Except where Hathaway’s film earned plaudits for its portrayal of a man (Richard Basehart) grappling with his own inner-demons, Ledge has its sights set on less torturous thrills. Released a whole six months before the summer blockbuster season kicks off, it’s the first popcorn thriller of 2012. Worthington’s not even given a chance to scream ‘I’m gonna do it!’ before we’re treated to shaky-cam car chases, explosions, jail breaks and Ed Harris sneering away as a slithery scoundrel.

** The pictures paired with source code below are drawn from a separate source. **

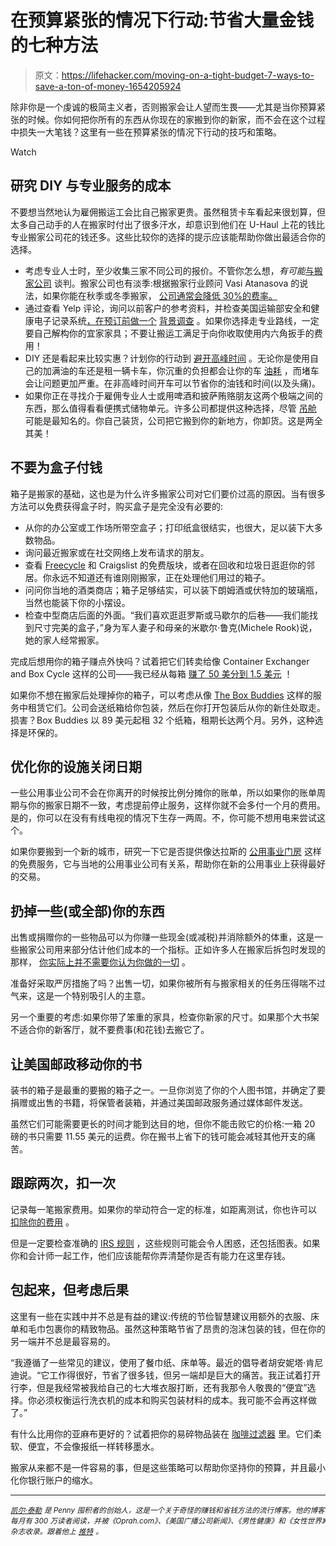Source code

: # 在预算紧张的情况下行动:节省大量金钱的七种方法

> 原文：<https://lifehacker.com/moving-on-a-tight-budget-7-ways-to-save-a-ton-of-money-1654205924>

除非你是一个虔诚的极简主义者，否则搬家会让人望而生畏——尤其是当你预算紧张的时候。你如何把你所有的东西从你现在的家搬到你的新家，而不会在这个过程中损失一大笔钱？这里有一些在预算紧张的情况下行动的技巧和策略。

Watch

## 研究 DIY 与专业服务的成本

不要想当然地认为雇佣搬运工会比自己搬家更贵。虽然租赁卡车看起来很划算，但太多自己动手的人在搬家时付出了很多汗水，却意识到他们在 U-Haul 上花的钱比专业搬家公司花的钱还多。这些比较你的选择的提示应该能帮助你做出最适合你的选择。

*   考虑专业人士时，至少收集三家不同公司的报价。不管你怎么想，*有可能*[与搬家公司](http://www.marketwatch.com/story/how-to-negotiate-moving-costs-2013-09-11) 谈判。搬家公司也有淡季:根据搬家行业顾问 Vasi Atanasova 的说法，如果你能在秋季或冬季搬家， [公司通常会降低 30%的费率。](http://www.mymovingreviews.com/move/moving-in-off-peak-season)
*   通过查看 Yelp 评论，询问以前客户的参考资料，并检查美国运输部安全和健康电子记录系统[，在预订前做一个](http://safer.fmcsa.dot.gov/CompanySnapshot.aspx) [背景调查](http://www.marketwatch.com/story/how-to-negotiate-moving-costs-2013-09-11) 。如果你选择走专业路线，一定要自己解构你的宜家家具；不要让搬运工满足于向你收取使用内六角扳手的费用！
*   DIY 还是看起来比较实惠？计划你的行动到 [避开高峰时间](http://lifehacker.com/plan-your-move-for-off-peak-traffic-times-to-save-on-ga-1569277798) 。无论你是使用自己的加满油的车还是租一辆卡车，你沉重的负担都会让你的车 [油耗](http://www.thepennyhoarder.com/23-ways-to-save-on-gas/) ，而堵车会让问题更加严重。在非高峰时间开车可以节省你的油钱和时间(以及头痛)。
*   如果你正在寻找介于雇佣专业人士或用啤酒和披萨贿赂朋友这两个极端之间的东西，那么值得看看便携式储物单元。许多公司都提供这种选择，尽管 [吊舱](http://www.pods.com/) 可能是最知名的。你自己装货，公司把它搬到你的新地方，你卸货。这是两全其美！

## 不要为盒子付钱

箱子是搬家的基础，这也是为什么许多搬家公司对它们要价过高的原因。当有很多方法可以免费获得盒子时，购买盒子是完全没有必要的:

*   从你的办公室或工作场所带空盒子；打印纸盒很结实，也很大，足以装下大多数物品。
*   询问最近搬家或在社交网络上发布请求的朋友。
*   查看 [Freecycle](http://freecycle.com/) 和 Craigslist 的免费版块，或者在回收和垃圾日逛逛你的邻居。你永远不知道还有谁刚刚搬家，正在处理他们用过的箱子。
*   问问你当地的酒类商店；箱子足够结实，可以装下朗姆酒或伏特加的玻璃瓶，当然也能装下你的小摆设。
*   检查中型商店后面的外面。“我们喜欢逛逛罗斯或马歇尔的后巷——我们能找到尺寸完美的盒子，”身为军人妻子和母亲的米歇尔·鲁克(Michele Rook)说，她的家人经常搬家。

完成后想用你的箱子赚点外快吗？试着把它们转卖给像 Container Exchanger and Box Cycle 这样的公司——我已经从每箱 [赚了 50 美分到 1.5 美元](http://www.thepennyhoarder.com/test-blog-6/) ！

如果你不想在搬家后处理掉你的箱子，可以考虑从像 [The Box Buddies](http://www.theboxbuddies.com/) 这样的服务中租赁它们。公司会送纸箱给你包装，然后在你打开包装后从你的新住处取走。损害？Box Buddies 以 89 美元起租 32 个纸箱，租期长达两个月。另外，这种选择是环保的。

## 优化你的设施关闭日期

一些公用事业公司不会在你离开的时候按比例分摊你的账单，所以如果你的账单周期与你的搬家日期不一致，考虑提前停止服务，这样你就不会多付一个月的费用。是的，你可以在没有有线电视的情况下生存一两周。不，你可能不想用电来尝试这个。

如果你要搬到一个新的城市，研究一下它是否提供像达拉斯的 [公用事业门房](http://utilityconcierge.com/index.php) 这样的免费服务，它与当地的公用事业公司有关系，帮助你在新的公用事业上获得最好的交易。

## 扔掉一些(或全部)你的东西

出售或捐赠你的一些物品可以为你赚一些现金(或减税)并消除额外的体重，这是一些搬家公司用来部分估计他们成本的一个指标。正如许多人在搬家后拆包时发现的那样， [你实际上并不需要你认为你做的一切](http://lifehacker.com/eight-things-you-can-discard-to-downsize-your-life-1522266092) 。

准备好采取严厉措施了吗？出售一切，如果你被所有与搬家相关的任务压得喘不过气来，这是一个特别吸引人的主意。

另一个重要的考虑:如果你带了笨重的家具，检查你新家的尺寸。如果那个大书架不适合你的新客厅，就不要费事(和花钱)去搬它了。

## 让美国邮政移动你的书

装书的箱子是最重的要搬的箱子之一。一旦你浏览了你的个人图书馆，并确定了要捐赠或出售的书籍，将保管者装箱，并通过美国邮政服务通过媒体邮件发送。

虽然它们可能需要更长的时间才能到达目的地，但你不能击败它的价格:一箱 20 磅的书只需要 11.55 美元的运费。你在搬书上省下的钱可能会减轻其他开支的痛苦。

## 跟踪两次，扣一次

记录每一笔搬家费用。如果你的举动符合一定的标准，如距离测试，你也许可以 [扣除你的费用](https://lifehacker.com/how-to-qualify-for-tax-deductible-moving-expenses-1537689884) 。

但是一定要检查准确的 [IRS 规则](http://www.irs.gov/publications/p521/index.html) ，这些规则可能会令人困惑，还包括图表。如果你和会计师一起工作，他们应该能帮你弄清楚你是否有能力在这里存钱。

## 包起来，但考虑后果

这里有一些在实践中并不总是有益的建议:传统的节俭智慧建议用额外的衣服、床单和毛巾包裹你的精致物品。虽然这种策略节省了昂贵的泡沫包装的钱，但在你的另一端并不总是最容易的。

“我遵循了一些常见的建议，使用了餐巾纸、床单等。最近的倡导者胡安妮塔·肯尼迪说。“它工作得很好，节省了很多钱，但另一端却是巨大的痛苦。我正试着打开行李，但是我经常被我给自己的七大堆衣服打断，还有我那令人敬畏的“便宜”选择。你必须权衡运行洗衣机的成本和购买包装材料的成本。我可能不会再这样做了。”

有什么比用你的亚麻布更好的？试着把你的易碎物品装在 [咖啡过滤器](https://lifehacker.com/use-coffee-filters-to-protect-dishes-1618016973) 里。它们柔软、便宜，不会像报纸一样转移墨水。

搬家从来都不是一件容易的事，但是这些策略可以帮助你坚持你的预算，并且最小化你银行账户的缩水。

* * *

[*<small>凯尔·泰勒</small>*](http://www.thepennyhoarder.com/) *<small>是 Penny 囤积者的创始人，这是一个关于奇怪的赚钱和省钱方法的流行博客。他的博客每月有 300 万读者阅读，并被《Oprah.com》、《美国广播公司新闻》、《男性健康》和《女性世界》杂志收录。跟着他上</small>* [*<small>推特</small>*](https://twitter.com/thepennyhoarder/) <small>*。*</small>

In an age when blockbusters are often suffocated by their bloated storylines, though, the plot of Danish director Asger Leth’s thriller is refreshingly straightforward. Stirring in the biggest of big movie themes – redemption and revenge – we discover that Cassidy is an ex-cop wrongly convicted of a crime (aren’t they all?). But his gamble with gravity is merely a diversionary tactic as his brother Joey (Jamie Bell) embarks on a diamond heist nearby.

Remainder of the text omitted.